For the longer story, that’s the work of Mariano Laclaustra in his photorealist style, improving again from his previous outing. He’s now more comfortable drawing Peter Capaldi as the Doctor without faces frozen into reference poses, and some of his designs are spectacular. We’re given early notice of this with an electricity generating forest, and a scene at the end with the Doctor finally getting to play his guitar is wonderful. Rachael Stott is equally good on the second story, having to design multiple environments in passing, yet still enabling some eye-catching spreads.

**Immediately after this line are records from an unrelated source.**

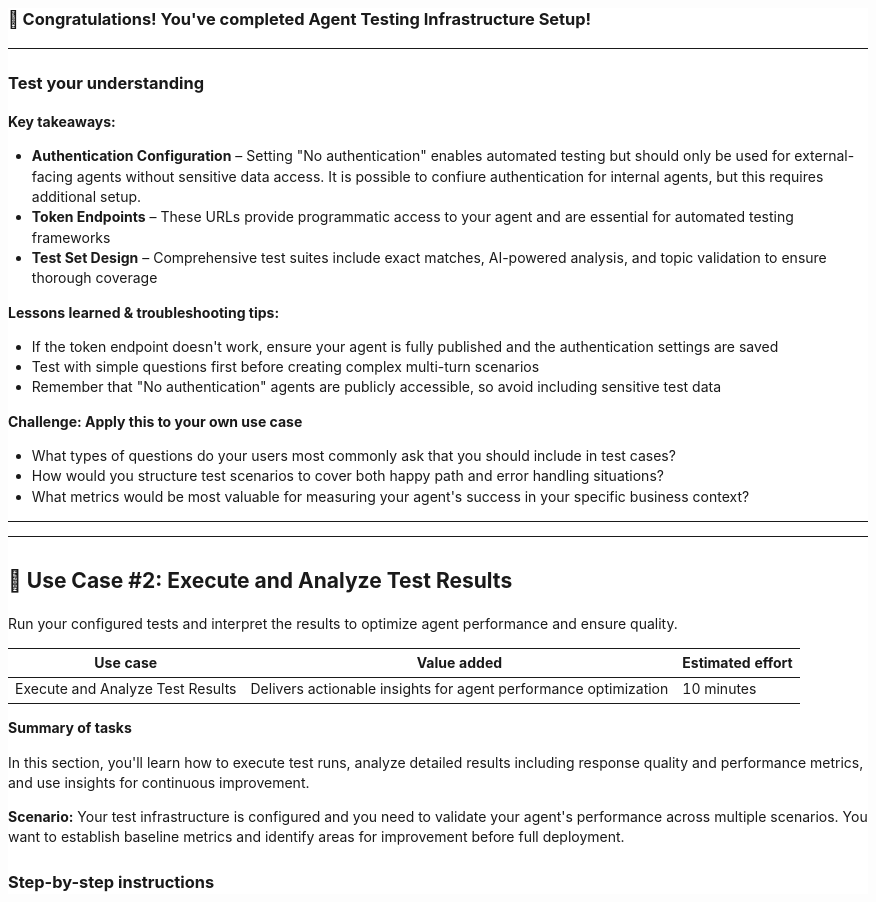 ###  🏅 Congratulations! You've completed Agent Testing Infrastructure Setup!

---

### Test your understanding

**Key takeaways:**

* **Authentication Configuration** – Setting "No authentication" enables automated testing but should only be used for external-facing agents without sensitive data access. It is possible to confiure authentication for internal agents, but this requires additional setup.
* **Token Endpoints** – These URLs provide programmatic access to your agent and are essential for automated testing frameworks
* **Test Set Design** – Comprehensive test suites include exact matches, AI-powered analysis, and topic validation to ensure thorough coverage

**Lessons learned & troubleshooting tips:**

* If the token endpoint doesn't work, ensure your agent is fully published and the authentication settings are saved
* Test with simple questions first before creating complex multi-turn scenarios
* Remember that "No authentication" agents are publicly accessible, so avoid including sensitive test data

**Challenge: Apply this to your own use case**

* What types of questions do your users most commonly ask that you should include in test cases?
* How would you structure test scenarios to cover both happy path and error handling situations?
* What metrics would be most valuable for measuring your agent's success in your specific business context?

---

---

## 🔄 Use Case #2: Execute and Analyze Test Results

Run your configured tests and interpret the results to optimize agent performance and ensure quality.

| Use case | Value added | Estimated effort |
|----------|-------------|------------------|
| Execute and Analyze Test Results | Delivers actionable insights for agent performance optimization | 10 minutes |

**Summary of tasks**

In this section, you'll learn how to execute test runs, analyze detailed results including response quality and performance metrics, and use insights for continuous improvement.

**Scenario:** Your test infrastructure is configured and you need to validate your agent's performance across multiple scenarios. You want to establish baseline metrics and identify areas for improvement before full deployment.

### Step-by-step instructions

Titan’s editorial policy is that the comics keep up with the TV show continuity as the episodes are originally broadcast, which leads to some puzzling lapses as they’re reissued as graphic novels, never mind years later. Clara Oswald, so prominent in all the twelfth Doctor stories to date, bowed out untrumpeted in the The School of Death, so in order that the Doctor wasn’t constantly explaining himself to himself part of Mann’s brief was to introduce a temporary new companion for the comic stories. That’s Hattie, puzzled and pleasant, but lacking much development beyond her distinctive appearance.

Mann’s second story improves on the first. ‘Playing House’ is concise and with better surprises tying into the core of the Doctor’s technology. The problem is intriguing, comes with a great revelation at the halfway stage, and poses a viable threat beyond that. Sonic Boom is next.